(Stored entries)
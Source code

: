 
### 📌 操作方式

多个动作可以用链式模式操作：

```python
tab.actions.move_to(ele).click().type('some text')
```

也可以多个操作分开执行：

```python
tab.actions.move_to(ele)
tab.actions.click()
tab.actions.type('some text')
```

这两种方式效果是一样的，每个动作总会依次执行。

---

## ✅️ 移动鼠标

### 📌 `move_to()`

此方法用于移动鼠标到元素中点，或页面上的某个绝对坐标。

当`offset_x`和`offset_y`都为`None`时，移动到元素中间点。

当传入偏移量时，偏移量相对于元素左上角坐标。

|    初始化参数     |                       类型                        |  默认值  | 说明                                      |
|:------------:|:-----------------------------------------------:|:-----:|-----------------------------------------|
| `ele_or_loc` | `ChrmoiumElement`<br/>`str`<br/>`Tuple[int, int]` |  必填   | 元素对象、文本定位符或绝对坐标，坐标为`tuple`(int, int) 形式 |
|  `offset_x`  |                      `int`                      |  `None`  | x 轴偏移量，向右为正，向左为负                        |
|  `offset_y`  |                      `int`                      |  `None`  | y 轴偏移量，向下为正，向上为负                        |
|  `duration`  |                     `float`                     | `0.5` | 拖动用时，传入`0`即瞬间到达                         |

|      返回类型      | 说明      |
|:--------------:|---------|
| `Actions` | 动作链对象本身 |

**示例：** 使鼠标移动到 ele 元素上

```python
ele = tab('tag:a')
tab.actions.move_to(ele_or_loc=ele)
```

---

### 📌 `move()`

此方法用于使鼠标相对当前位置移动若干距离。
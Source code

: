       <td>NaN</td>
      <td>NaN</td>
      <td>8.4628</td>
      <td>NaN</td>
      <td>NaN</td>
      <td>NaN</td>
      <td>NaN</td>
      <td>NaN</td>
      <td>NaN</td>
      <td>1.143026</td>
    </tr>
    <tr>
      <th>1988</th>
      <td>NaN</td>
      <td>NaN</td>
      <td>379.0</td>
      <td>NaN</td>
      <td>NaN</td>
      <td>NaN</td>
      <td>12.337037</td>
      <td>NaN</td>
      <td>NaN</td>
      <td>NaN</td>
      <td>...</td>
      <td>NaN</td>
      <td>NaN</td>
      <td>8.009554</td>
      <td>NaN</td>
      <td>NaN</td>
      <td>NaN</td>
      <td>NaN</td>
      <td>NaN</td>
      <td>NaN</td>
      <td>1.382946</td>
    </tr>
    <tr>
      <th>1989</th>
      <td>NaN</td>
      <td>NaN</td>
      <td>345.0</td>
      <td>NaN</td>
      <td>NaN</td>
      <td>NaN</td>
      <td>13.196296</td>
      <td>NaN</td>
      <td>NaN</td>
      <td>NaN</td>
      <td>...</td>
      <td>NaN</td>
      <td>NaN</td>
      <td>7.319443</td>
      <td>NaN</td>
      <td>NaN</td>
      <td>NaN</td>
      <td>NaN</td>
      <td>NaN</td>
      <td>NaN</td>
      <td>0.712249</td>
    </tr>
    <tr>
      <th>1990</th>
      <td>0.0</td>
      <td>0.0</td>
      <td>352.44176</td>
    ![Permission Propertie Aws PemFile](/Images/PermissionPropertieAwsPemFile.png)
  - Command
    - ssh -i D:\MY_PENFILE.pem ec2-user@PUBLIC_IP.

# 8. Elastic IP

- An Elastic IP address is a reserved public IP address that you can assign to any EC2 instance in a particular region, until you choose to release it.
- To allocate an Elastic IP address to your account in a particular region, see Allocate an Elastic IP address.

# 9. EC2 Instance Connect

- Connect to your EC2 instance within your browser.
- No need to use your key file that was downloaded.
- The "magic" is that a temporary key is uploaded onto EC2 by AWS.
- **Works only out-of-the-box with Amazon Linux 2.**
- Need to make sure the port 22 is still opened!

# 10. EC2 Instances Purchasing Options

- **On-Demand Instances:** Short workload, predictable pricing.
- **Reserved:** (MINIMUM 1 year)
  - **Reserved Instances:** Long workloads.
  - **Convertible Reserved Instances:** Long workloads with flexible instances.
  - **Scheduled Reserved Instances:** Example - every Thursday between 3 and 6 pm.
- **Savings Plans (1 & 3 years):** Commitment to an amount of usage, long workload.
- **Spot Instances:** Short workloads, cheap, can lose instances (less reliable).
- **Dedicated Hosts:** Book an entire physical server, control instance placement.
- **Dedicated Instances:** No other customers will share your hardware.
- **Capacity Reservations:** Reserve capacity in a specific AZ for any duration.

[INSTRUCTIONS TO FOLLOW] Your answer must be the lines above from the one containing "使鼠标移动到 ele 元素上" to the one containing "<td>7.319443</td>", both included, restated word for word.

[OUTPUT BELOW]
**示例：** 使鼠标移动到 ele 元素上

```python
ele = tab('tag:a')
tab.actions.move_to(ele_or_loc=ele)
```

---

### 📌 `move()`

此方法用于使鼠标相对当前位置移动若干距离。
Source code

:       <td>NaN</td>
      <td>NaN</td>
      <td>8.4628</td>
      <td>NaN</td>
      <td>NaN</td>
      <td>NaN</td>
      <td>NaN</td>
      <td>NaN</td>
      <td>NaN</td>
      <td>1.143026</td>
    </tr>
    <tr>
      <th>1988</th>
      <td>NaN</td>
      <td>NaN</td>
      <td>379.0</td>
      <td>NaN</td>
      <td>NaN</td>
      <td>NaN</td>
      <td>12.337037</td>
      <td>NaN</td>
      <td>NaN</td>
      <td>NaN</td>
      <td>...</td>
      <td>NaN</td>
      <td>NaN</td>
      <td>8.009554</td>
      <td>NaN</td>
      <td>NaN</td>
      <td>NaN</td>
      <td>NaN</td>
      <td>NaN</td>
      <td>NaN</td>
      <td>1.382946</td>
    </tr>
    <tr>
      <th>1989</th>
      <td>NaN</td>
      <td>NaN</td>
      <td>345.0</td>
      <td>NaN</td>
      <td>NaN</td>
      <td>NaN</td>
      <td>13.196296</td>
      <td>NaN</td>
      <td>NaN</td>
      <td>NaN</td>
      <td>...</td>
      <td>NaN</td>
      <td>NaN</td>
      <td>7.319443</td>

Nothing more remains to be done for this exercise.